Can REACH be further simplified and what is the Commission proposing?

The second REACH review has identified a number of areas which could be further simplified, including information requirements, extended safety data sheets, the authorisation process and the requirements for substances in products. The Commission therefore proposes the following:

  • Improving compliance of registration dossiers: data gaps in registration dossiers need to be addressed through improved compliance and evaluation procedures.
  • Simplification of the authorisation process: authorisation is still a relatively new process under REACH that has faced challenges as it became operational and it needs to become easier and predictable for companies.
  • Ensuring a level playing field between EU and non-EU companies: EU manufacturers are at a disadvantage compared to non-EU companies when producing products containing Substances of Very High Concern (SVHC) that are subject to authorisation. The Commission is looking into ways of addressing this disadvantage.
  • Enhancing enforcement by national authorities, including import controls by customs authorities.
  • Coherence by clarifying the interface between REACH and the worker protection legislation (OSH) as well as with waste legislation.
  • Supporting compliance by SMEs: There are concerns about the vulnerability of SMEs. The Commission requests ECHA and Member States to step up their efforts to develop tailored guidance and support instruments focused on the needs of SMEs to help them comply with the REACH requirement.

I am an entrepreneur. How does REACH affect my company?

In line with "the polluter pays principle", REACH shifted the burden of proof to industry, making it responsible for the safety of chemicals along the supply chain. 

To comply with the regulation, companies must identify and manage the risks linked to the substances they manufacture and market in the EU. They have to demonstrate to ECHA how the substance can be safely used, and they must communicate the risk management measures to the users. REACH requires new forms of cooperation among companies, enhancing communication along the supply chain, as well as developing tools to guide and assist companies and public authorities in its implementation.

Companies also need to comply with the requirements resulting from the evaluation, authorisation and restriction chapters of REACH.

How do costs and benefits of REACH compare?

The main direct costs for companies incurred under REACH so far are associated with registration and the communication of information along the supply chain. These are estimated at €2.3-2.6 billion for the first two registration deadlines. The estimated scale of potential benefits for human health and the environment are estimated at €100 billion over 25-30 years (since the entry into force of REACH).

The Commission assessment of the first ten years of REACH acknowledges the costs related to its administration and the impact on companies, especially on SMEs. This is why it adopted and encourages further measures to help companies comply with REACH requirements such as ECHA and Member States tailored guidance and support instruments for SMEs.

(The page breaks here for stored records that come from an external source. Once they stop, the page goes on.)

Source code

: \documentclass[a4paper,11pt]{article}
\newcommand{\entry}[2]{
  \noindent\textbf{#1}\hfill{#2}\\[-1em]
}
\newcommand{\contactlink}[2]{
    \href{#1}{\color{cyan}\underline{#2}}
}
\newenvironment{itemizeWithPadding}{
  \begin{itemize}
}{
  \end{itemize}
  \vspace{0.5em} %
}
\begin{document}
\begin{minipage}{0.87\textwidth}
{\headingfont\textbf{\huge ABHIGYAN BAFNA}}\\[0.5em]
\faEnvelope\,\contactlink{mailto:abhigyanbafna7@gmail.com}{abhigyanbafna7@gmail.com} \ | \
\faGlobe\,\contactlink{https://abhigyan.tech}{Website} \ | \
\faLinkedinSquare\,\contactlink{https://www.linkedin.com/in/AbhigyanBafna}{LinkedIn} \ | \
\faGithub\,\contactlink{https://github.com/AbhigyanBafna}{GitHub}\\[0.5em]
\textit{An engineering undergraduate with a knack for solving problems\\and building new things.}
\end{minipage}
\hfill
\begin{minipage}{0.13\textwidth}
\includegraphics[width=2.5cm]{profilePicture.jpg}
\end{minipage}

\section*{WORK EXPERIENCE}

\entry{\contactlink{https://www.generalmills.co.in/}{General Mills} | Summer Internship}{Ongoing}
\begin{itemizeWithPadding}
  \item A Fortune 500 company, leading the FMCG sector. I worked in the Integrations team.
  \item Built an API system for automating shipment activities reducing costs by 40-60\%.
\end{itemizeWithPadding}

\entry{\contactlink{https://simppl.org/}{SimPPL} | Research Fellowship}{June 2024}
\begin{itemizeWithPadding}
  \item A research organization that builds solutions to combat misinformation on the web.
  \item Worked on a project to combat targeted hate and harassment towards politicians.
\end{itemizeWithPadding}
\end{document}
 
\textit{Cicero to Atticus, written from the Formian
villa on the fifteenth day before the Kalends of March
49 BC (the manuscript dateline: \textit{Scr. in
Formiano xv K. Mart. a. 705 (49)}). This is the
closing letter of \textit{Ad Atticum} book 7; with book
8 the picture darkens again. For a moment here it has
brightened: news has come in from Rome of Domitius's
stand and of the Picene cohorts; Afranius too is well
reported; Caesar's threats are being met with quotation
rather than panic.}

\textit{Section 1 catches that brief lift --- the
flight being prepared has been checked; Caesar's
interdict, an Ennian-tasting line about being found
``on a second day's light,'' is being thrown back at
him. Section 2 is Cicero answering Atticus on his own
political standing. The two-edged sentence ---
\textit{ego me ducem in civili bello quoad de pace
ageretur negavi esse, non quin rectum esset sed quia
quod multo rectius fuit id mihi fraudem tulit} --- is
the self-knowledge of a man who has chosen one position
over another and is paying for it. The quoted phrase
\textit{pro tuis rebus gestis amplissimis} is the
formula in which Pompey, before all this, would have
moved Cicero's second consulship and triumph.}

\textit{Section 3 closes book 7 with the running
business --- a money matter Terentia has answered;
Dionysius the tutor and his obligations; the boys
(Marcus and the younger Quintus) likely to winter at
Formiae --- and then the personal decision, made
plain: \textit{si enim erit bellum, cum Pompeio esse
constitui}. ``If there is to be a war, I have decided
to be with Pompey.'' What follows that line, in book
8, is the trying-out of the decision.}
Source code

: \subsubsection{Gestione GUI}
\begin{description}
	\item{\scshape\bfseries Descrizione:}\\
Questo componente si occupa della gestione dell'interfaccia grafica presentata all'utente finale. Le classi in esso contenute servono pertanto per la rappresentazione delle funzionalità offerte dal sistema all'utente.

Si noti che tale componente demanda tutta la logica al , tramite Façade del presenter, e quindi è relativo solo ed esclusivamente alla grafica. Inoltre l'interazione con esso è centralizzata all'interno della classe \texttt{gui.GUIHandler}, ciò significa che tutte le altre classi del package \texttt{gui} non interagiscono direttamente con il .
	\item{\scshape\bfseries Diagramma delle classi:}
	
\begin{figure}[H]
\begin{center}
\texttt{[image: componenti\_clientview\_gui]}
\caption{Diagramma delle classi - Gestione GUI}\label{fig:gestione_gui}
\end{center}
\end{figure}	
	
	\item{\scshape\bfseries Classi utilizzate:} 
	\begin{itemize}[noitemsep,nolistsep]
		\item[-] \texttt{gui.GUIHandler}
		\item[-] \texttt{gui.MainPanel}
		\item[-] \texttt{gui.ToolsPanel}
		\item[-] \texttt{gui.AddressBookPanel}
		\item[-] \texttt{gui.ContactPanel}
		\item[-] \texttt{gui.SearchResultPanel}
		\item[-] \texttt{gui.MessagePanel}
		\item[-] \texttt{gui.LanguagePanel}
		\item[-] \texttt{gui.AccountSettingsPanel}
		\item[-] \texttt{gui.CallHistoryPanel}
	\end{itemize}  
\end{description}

What has been the effect of REACH on the internal market and in the competitiveness and innovation of EU industry? What does the Commission envisage?

REACH aims to ensure the free movement of chemicals in the internal market, as well as to promote the competitiveness and encourage innovation, by for example facilitating the development of safer chemicals to replace hazardous substances. While REACH has further harmonised the internal market for chemicals, its effects on the competitiveness and innovation of EU industry are complex and depend on other factors, such as global market trends. The actions proposed by the Commission will further improve the implementation of REACH, easing compliance by companies and ensuring that EU manufacturers do not face competitive disadvantages.

What is the public perception of chemicals in Europe?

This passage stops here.